▶

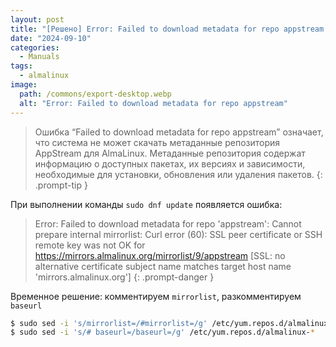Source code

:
 ```yaml
---
layout: post
title: "[Решено] Error: Failed to download metadata for repo appstream в AlmaLinux 9"
date: "2024-09-10"
categories:
  - Manuals
tags:
  - almalinux
image:
  path: /commons/export-desktop.webp
  alt: "Error: Failed to download metadata for repo appstream"
---
```


> Ошибка “Failed to download metadata for repo appstream” означает, что система не может скачать метаданные репозитория AppStream для AlmaLinux. Метаданные репозитория содержат информацию о доступных пакетах, их версиях и зависимости, необходимые для установки, обновления или удаления пакетов.
{: .prompt-tip }

При выполнении команды `sudo dnf update` появляется ошибка:

> Error: Failed to download metadata for repo 'appstream': Cannot prepare internal mirrorlist: Curl error (60): SSL peer certificate or SSH remote key was not OK for https://mirrors.almalinux.org/mirrorlist/9/appstream [SSL: no alternative certificate subject name matches target host name 'mirrors.almalinux.org']
{: .prompt-danger }

Временное решение: комментируем `mirrorlist`, разкомментируем `baseurl`

```sh
$ sudo sed -i 's/mirrorlist=/#mirrorlist=/g' /etc/yum.repos.d/almalinux-*
$ sudo sed -i 's/# baseurl=/baseurl=/g' /etc/yum.repos.d/almalinux-*
```

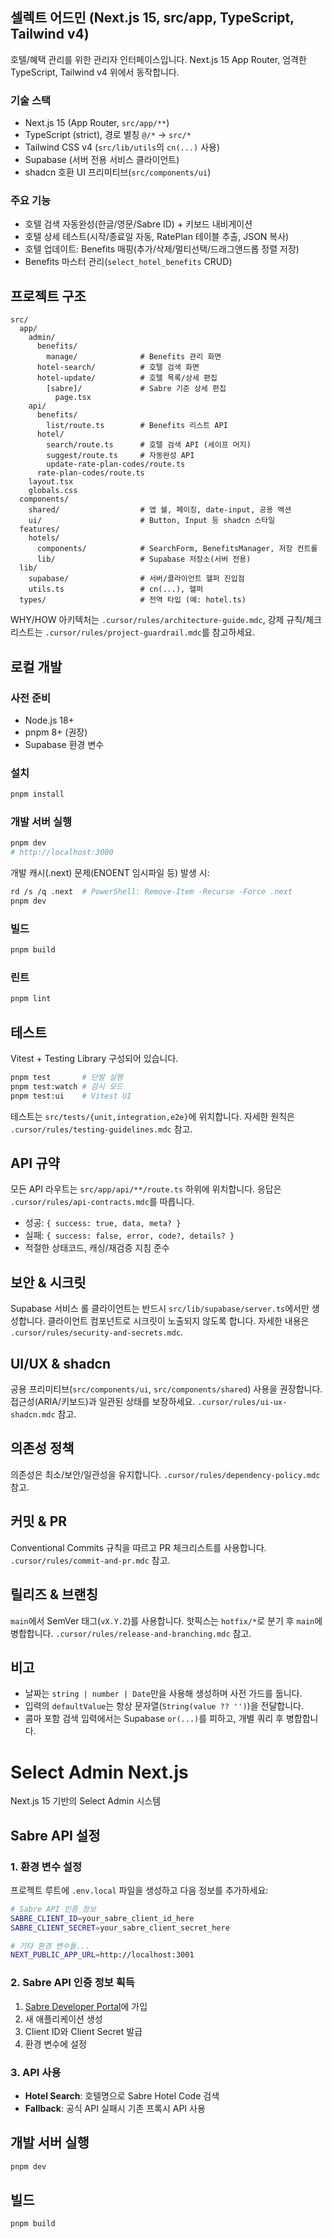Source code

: ## 셀렉트 어드민 (Next.js 15, src/app, TypeScript, Tailwind v4)

호텔/혜택 관리를 위한 관리자 인터페이스입니다.
Next.js 15 App Router, 엄격한 TypeScript, Tailwind v4 위에서 동작합니다.

### 기술 스택
- Next.js 15 (App Router, `src/app/**`)
- TypeScript (strict), 경로 별칭 `@/*` → `src/*`
- Tailwind CSS v4 (`src/lib/utils`의 `cn(...)` 사용)
- Supabase (서버 전용 서비스 클라이언트)
- shadcn 호환 UI 프리미티브(`src/components/ui`)

### 주요 기능
- 호텔 검색 자동완성(한글/영문/Sabre ID) + 키보드 내비게이션
- 호텔 상세 테스트(시작/종료일 자동, RatePlan 테이블 추출, JSON 복사)
- 호텔 업데이트: Benefits 매핑(추가/삭제/멀티선택/드래그앤드롭 정렬 저장)
- Benefits 마스터 관리(`select_hotel_benefits` CRUD)

## 프로젝트 구조

```
src/
  app/
    admin/
      benefits/
        manage/              # Benefits 관리 화면
      hotel-search/          # 호텔 검색 화면
      hotel-update/          # 호텔 목록/상세 편집
        [sabre]/             # Sabre 기준 상세 편집
          page.tsx
    api/
      benefits/
        list/route.ts        # Benefits 리스트 API
      hotel/
        search/route.ts      # 호텔 검색 API (세이프 머지)
        suggest/route.ts     # 자동완성 API
        update-rate-plan-codes/route.ts
      rate-plan-codes/route.ts
    layout.tsx
    globals.css
  components/
    shared/                  # 앱 쉘, 페이징, date-input, 공용 액션
    ui/                      # Button, Input 등 shadcn 스타일
  features/
    hotels/
      components/            # SearchForm, BenefitsManager, 저장 컨트롤
      lib/                   # Supabase 저장소(서버 전용)
  lib/
    supabase/                # 서버/클라이언트 헬퍼 진입점
    utils.ts                 # cn(...), 헬퍼
  types/                     # 전역 타입 (예: hotel.ts)
```

WHY/HOW 아키텍처는 `.cursor/rules/architecture-guide.mdc`,
강제 규칙/체크리스트는 `.cursor/rules/project-guardrail.mdc`를 참고하세요.

## 로컬 개발

### 사전 준비
- Node.js 18+
- pnpm 8+ (권장)
- Supabase 환경 변수

### 설치
```bash
pnpm install
```

### 개발 서버 실행
```bash
pnpm dev
# http://localhost:3000
```

개발 캐시(.next) 문제(ENOENT 임시파일 등) 발생 시:
```bash
rd /s /q .next  # PowerShell: Remove-Item -Recurse -Force .next
pnpm dev
```

### 빌드
```bash
pnpm build
```

### 린트
```bash
pnpm lint
```

## 테스트

Vitest + Testing Library 구성되어 있습니다.

```bash
pnpm test       # 단발 실행
pnpm test:watch # 감시 모드
pnpm test:ui    # Vitest UI
```

테스트는 `src/tests/{unit,integration,e2e}`에 위치합니다.
자세한 원칙은 `.cursor/rules/testing-guidelines.mdc` 참고.

## API 규약

모든 API 라우트는 `src/app/api/**/route.ts` 하위에 위치합니다.
응답은 `.cursor/rules/api-contracts.mdc`를 따릅니다.
- 성공: `{ success: true, data, meta? }`
- 실패: `{ success: false, error, code?, details? }`
- 적절한 상태코드, 캐싱/재검증 지침 준수

## 보안 & 시크릿

Supabase 서비스 롤 클라이언트는 반드시 `src/lib/supabase/server.ts`에서만 생성합니다.
클라이언트 컴포넌트로 시크릿이 노출되지 않도록 합니다.
자세한 내용은 `.cursor/rules/security-and-secrets.mdc`.

## UI/UX & shadcn

공용 프리미티브(`src/components/ui`, `src/components/shared`) 사용을 권장합니다.
접근성(ARIA/키보드)과 일관된 상태를 보장하세요.
`.cursor/rules/ui-ux-shadcn.mdc` 참고.

## 의존성 정책

의존성은 최소/보안/일관성을 유지합니다.
`.cursor/rules/dependency-policy.mdc` 참고.

## 커밋 & PR

Conventional Commits 규칙을 따르고 PR 체크리스트를 사용합니다.
`.cursor/rules/commit-and-pr.mdc` 참고.

## 릴리즈 & 브랜칭

`main`에서 SemVer 태그(`vX.Y.Z`)를 사용합니다. 핫픽스는 `hotfix/*`로 분기 후 `main`에 병합합니다.
`.cursor/rules/release-and-branching.mdc` 참고.

## 비고

- 날짜는 `string | number | Date`만을 사용해 생성하며 사전 가드를 둡니다.
- 입력의 `defaultValue`는 항상 문자열(`String(value ?? '')`)을 전달합니다.
- 콤마 포함 검색 입력에서는 Supabase `or(...)`를 피하고, 개별 쿼리 후 병합합니다.

# Select Admin Next.js

Next.js 15 기반의 Select Admin 시스템

## Sabre API 설정

### 1. 환경 변수 설정

프로젝트 루트에 `.env.local` 파일을 생성하고 다음 정보를 추가하세요:

```bash
# Sabre API 인증 정보
SABRE_CLIENT_ID=your_sabre_client_id_here
SABRE_CLIENT_SECRET=your_sabre_client_secret_here

# 기타 환경 변수들...
NEXT_PUBLIC_APP_URL=http://localhost:3001
```

### 2. Sabre API 인증 정보 획득

1. [Sabre Developer Portal](https://developer.sabre.com/)에 가입
2. 새 애플리케이션 생성
3. Client ID와 Client Secret 발급
4. 환경 변수에 설정

### 3. API 사용

- **Hotel Search**: 호텔명으로 Sabre Hotel Code 검색
- **Fallback**: 공식 API 실패시 기존 프록시 API 사용

## 개발 서버 실행

```bash
pnpm dev
```

## 빌드

```bash
pnpm build
```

◀

▶ _Exercise_
Your answer should be a single number: how many lines in the data above include "components"?

▶ _Exercise solution_
4